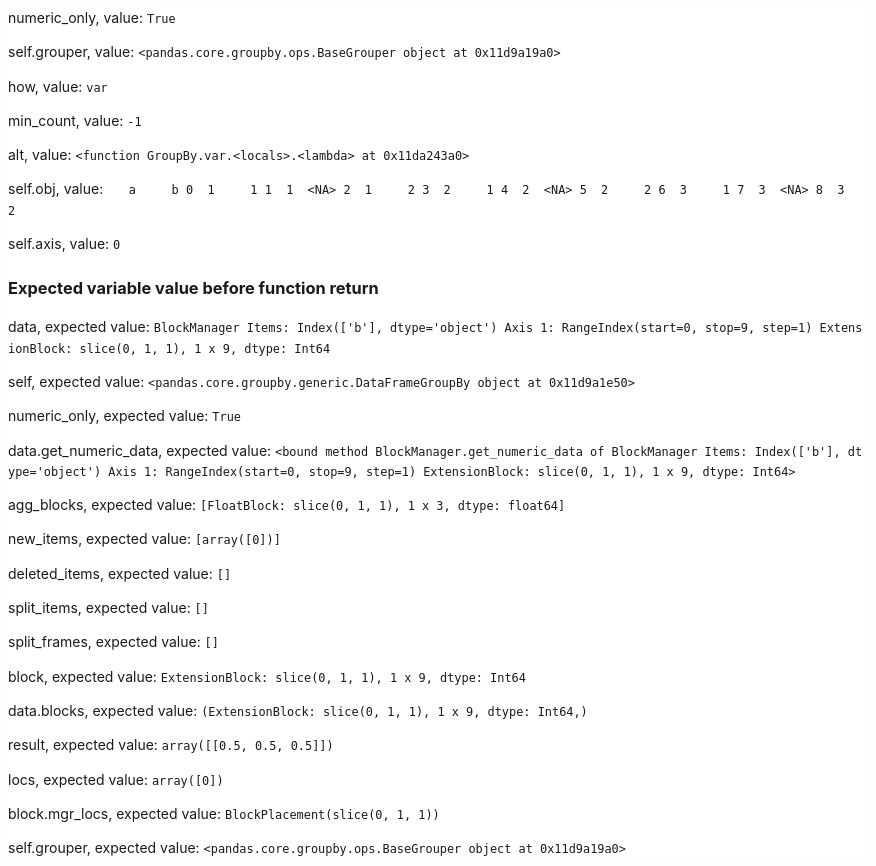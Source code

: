 numeric_only, value: `True`

self.grouper, value: `<pandas.core.groupby.ops.BaseGrouper object at 0x11d9a19a0>`

how, value: `var`

min_count, value: `-1`

alt, value: `<function GroupBy.var.<locals>.<lambda> at 0x11da243a0>`

self.obj, value: `   a     b
0  1     1
1  1  <NA>
2  1     2
3  2     1
4  2  <NA>
5  2     2
6  3     1
7  3  <NA>
8  3     2`

self.axis, value: `0`

### Expected variable value before function return
data, expected value: `BlockManager
Items: Index(['b'], dtype='object')
Axis 1: RangeIndex(start=0, stop=9, step=1)
ExtensionBlock: slice(0, 1, 1), 1 x 9, dtype: Int64`

self, expected value: `<pandas.core.groupby.generic.DataFrameGroupBy object at 0x11d9a1e50>`

numeric_only, expected value: `True`

data.get_numeric_data, expected value: `<bound method BlockManager.get_numeric_data of BlockManager
Items: Index(['b'], dtype='object')
Axis 1: RangeIndex(start=0, stop=9, step=1)
ExtensionBlock: slice(0, 1, 1), 1 x 9, dtype: Int64>`

agg_blocks, expected value: `[FloatBlock: slice(0, 1, 1), 1 x 3, dtype: float64]`

new_items, expected value: `[array([0])]`

deleted_items, expected value: `[]`

split_items, expected value: `[]`

split_frames, expected value: `[]`

block, expected value: `ExtensionBlock: slice(0, 1, 1), 1 x 9, dtype: Int64`

data.blocks, expected value: `(ExtensionBlock: slice(0, 1, 1), 1 x 9, dtype: Int64,)`

result, expected value: `array([[0.5, 0.5, 0.5]])`

locs, expected value: `array([0])`

block.mgr_locs, expected value: `BlockPlacement(slice(0, 1, 1))`

self.grouper, expected value: `<pandas.core.groupby.ops.BaseGrouper object at 0x11d9a19a0>`

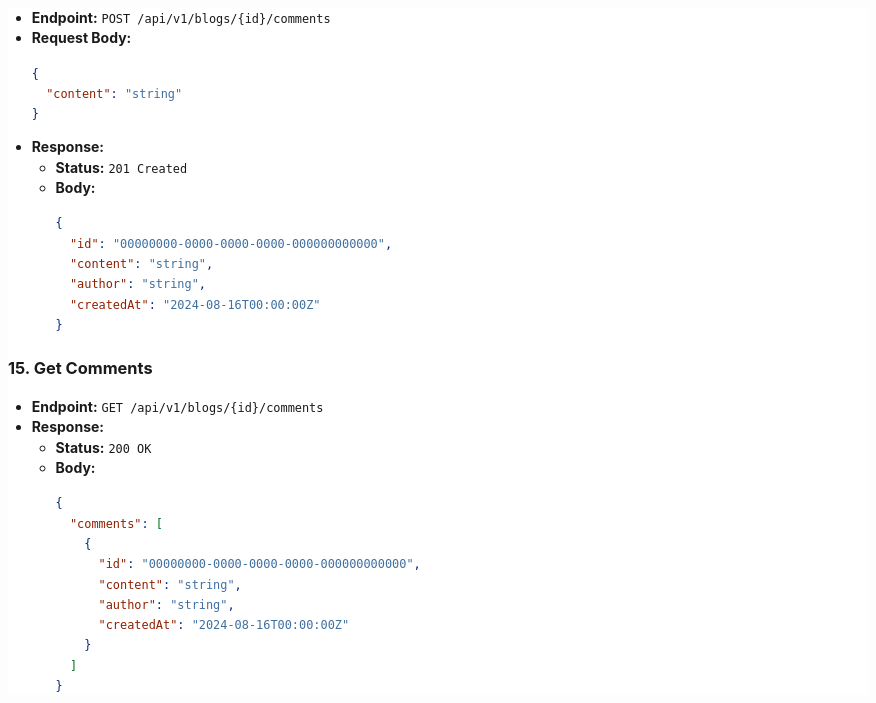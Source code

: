 - **Endpoint:** `POST /api/v1/blogs/{id}/comments`
- **Request Body:**
  ```json
  {
    "content": "string"
  }
  ```
- **Response:**
  - **Status:** `201 Created`
  - **Body:**
    ```json
    {
      "id": "00000000-0000-0000-0000-000000000000",
      "content": "string",
      "author": "string",
      "createdAt": "2024-08-16T00:00:00Z"
    }
    ```

### 15. **Get Comments**

- **Endpoint:** `GET /api/v1/blogs/{id}/comments`
- **Response:**
  - **Status:** `200 OK`
  - **Body:**
    ```json
    {
      "comments": [
        {
          "id": "00000000-0000-0000-0000-000000000000",
          "content": "string",
          "author": "string",
          "createdAt": "2024-08-16T00:00:00Z"
        }
      ]
    }
    ```
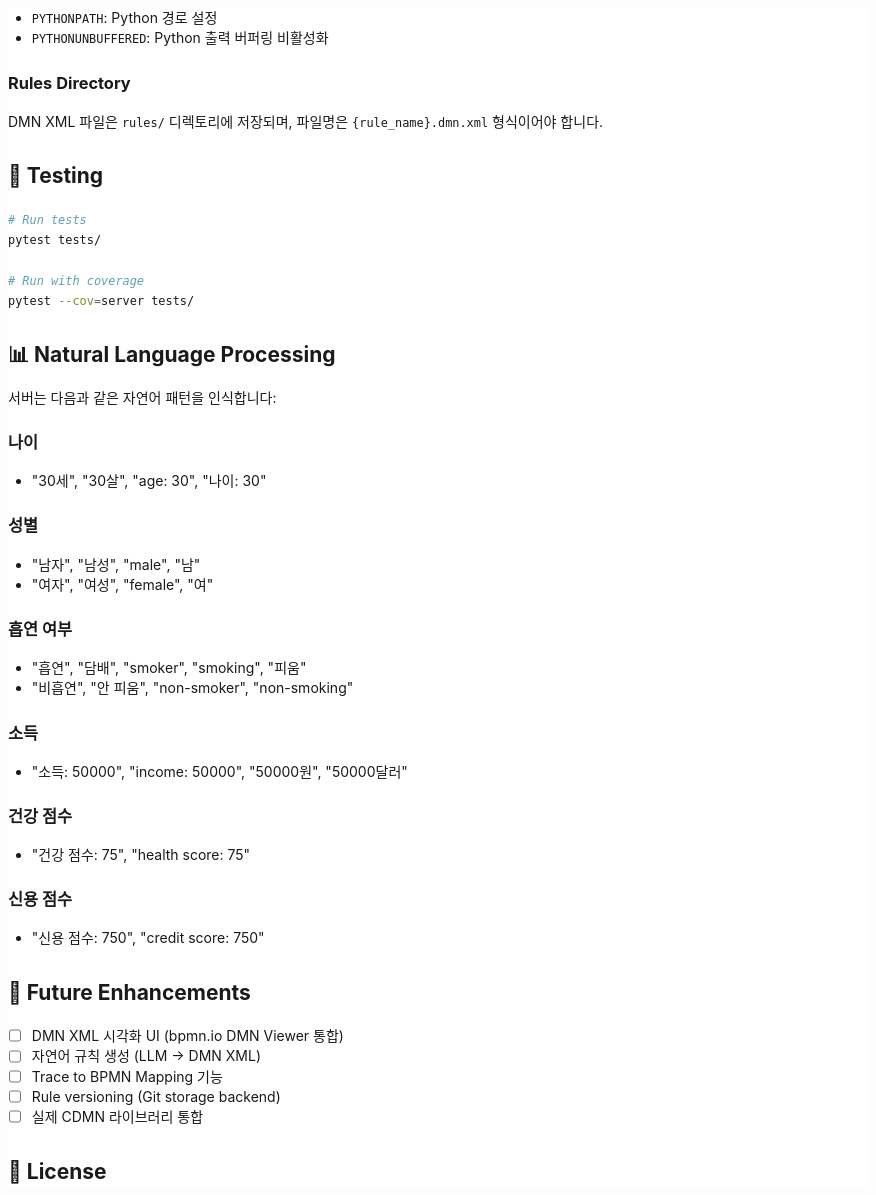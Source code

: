 - `PYTHONPATH`: Python 경로 설정
- `PYTHONUNBUFFERED`: Python 출력 버퍼링 비활성화

### Rules Directory

DMN XML 파일은 `rules/` 디렉토리에 저장되며, 파일명은 `{rule_name}.dmn.xml` 형식이어야 합니다.

## 🧪 Testing

```bash
# Run tests
pytest tests/

# Run with coverage
pytest --cov=server tests/
```

## 📊 Natural Language Processing

서버는 다음과 같은 자연어 패턴을 인식합니다:

### 나이
- "30세", "30살", "age: 30", "나이: 30"

### 성별
- "남자", "남성", "male", "남"
- "여자", "여성", "female", "여"

### 흡연 여부
- "흡연", "담배", "smoker", "smoking", "피움"
- "비흡연", "안 피움", "non-smoker", "non-smoking"

### 소득
- "소득: 50000", "income: 50000", "50000원", "50000달러"

### 건강 점수
- "건강 점수: 75", "health score: 75"

### 신용 점수
- "신용 점수: 750", "credit score: 750"

## 🚀 Future Enhancements

- [ ] DMN XML 시각화 UI (bpmn.io DMN Viewer 통합)
- [ ] 자연어 규칙 생성 (LLM → DMN XML)
- [ ] Trace to BPMN Mapping 기능
- [ ] Rule versioning (Git storage backend)
- [ ] 실제 CDMN 라이브러리 통합

## 📝 License
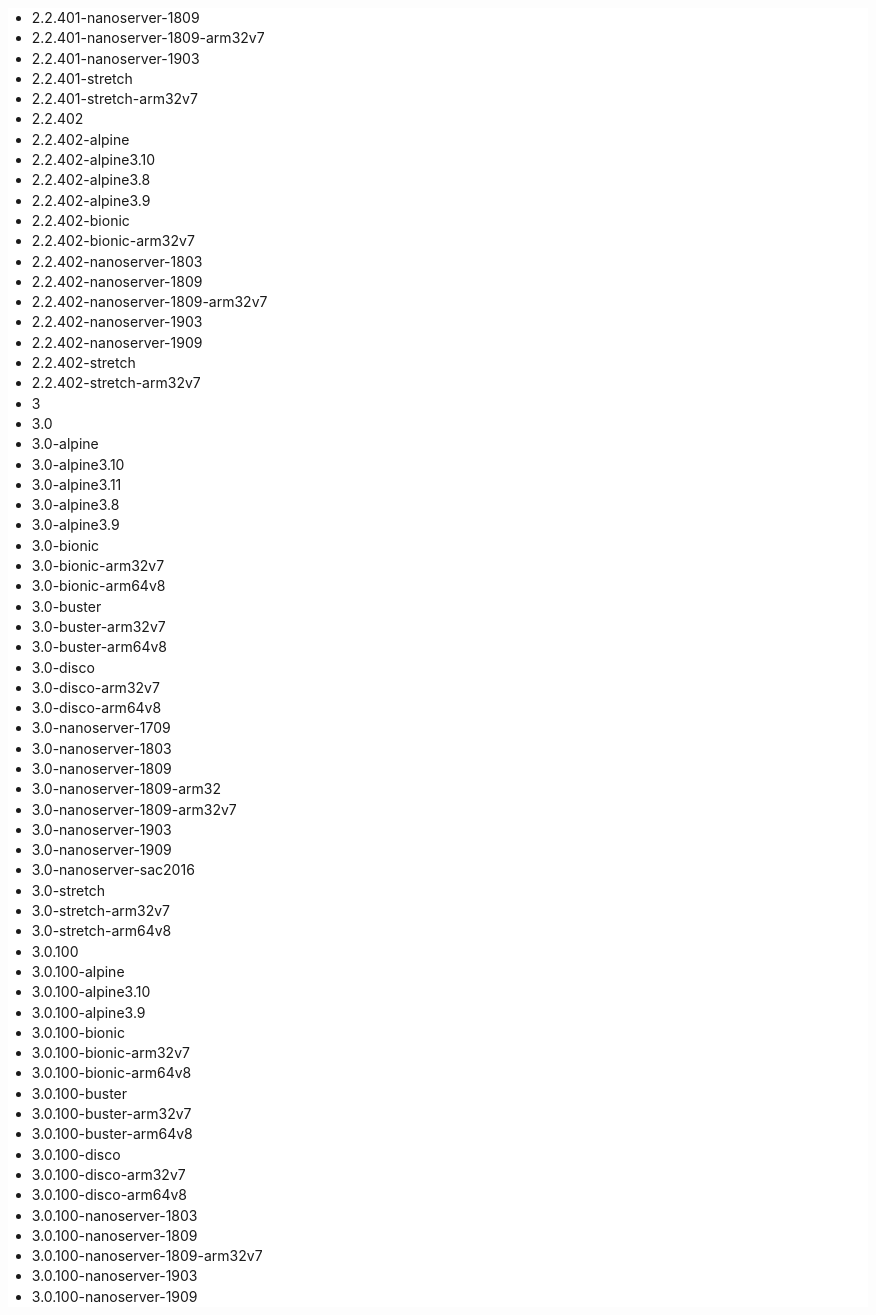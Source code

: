 - 2.2.401-nanoserver-1809
- 2.2.401-nanoserver-1809-arm32v7
- 2.2.401-nanoserver-1903
- 2.2.401-stretch
- 2.2.401-stretch-arm32v7
- 2.2.402
- 2.2.402-alpine
- 2.2.402-alpine3.10
- 2.2.402-alpine3.8
- 2.2.402-alpine3.9
- 2.2.402-bionic
- 2.2.402-bionic-arm32v7
- 2.2.402-nanoserver-1803
- 2.2.402-nanoserver-1809
- 2.2.402-nanoserver-1809-arm32v7
- 2.2.402-nanoserver-1903
- 2.2.402-nanoserver-1909
- 2.2.402-stretch
- 2.2.402-stretch-arm32v7
- 3
- 3.0
- 3.0-alpine
- 3.0-alpine3.10
- 3.0-alpine3.11
- 3.0-alpine3.8
- 3.0-alpine3.9
- 3.0-bionic
- 3.0-bionic-arm32v7
- 3.0-bionic-arm64v8
- 3.0-buster
- 3.0-buster-arm32v7
- 3.0-buster-arm64v8
- 3.0-disco
- 3.0-disco-arm32v7
- 3.0-disco-arm64v8
- 3.0-nanoserver-1709
- 3.0-nanoserver-1803
- 3.0-nanoserver-1809
- 3.0-nanoserver-1809-arm32
- 3.0-nanoserver-1809-arm32v7
- 3.0-nanoserver-1903
- 3.0-nanoserver-1909
- 3.0-nanoserver-sac2016
- 3.0-stretch
- 3.0-stretch-arm32v7
- 3.0-stretch-arm64v8
- 3.0.100
- 3.0.100-alpine
- 3.0.100-alpine3.10
- 3.0.100-alpine3.9
- 3.0.100-bionic
- 3.0.100-bionic-arm32v7
- 3.0.100-bionic-arm64v8
- 3.0.100-buster
- 3.0.100-buster-arm32v7
- 3.0.100-buster-arm64v8
- 3.0.100-disco
- 3.0.100-disco-arm32v7
- 3.0.100-disco-arm64v8
- 3.0.100-nanoserver-1803
- 3.0.100-nanoserver-1809
- 3.0.100-nanoserver-1809-arm32v7
- 3.0.100-nanoserver-1903
- 3.0.100-nanoserver-1909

REQUIRED WORK – Your answer should be the lines of the records that include the word "grouper".

EXPECTED ANSWER –
self.grouper, value: `<pandas.core.groupby.ops.BaseGrouper object at 0x11d9a19a0>`
self.grouper, expected value: `<pandas.core.groupby.ops.BaseGrouper object at 0x11d9a19a0>`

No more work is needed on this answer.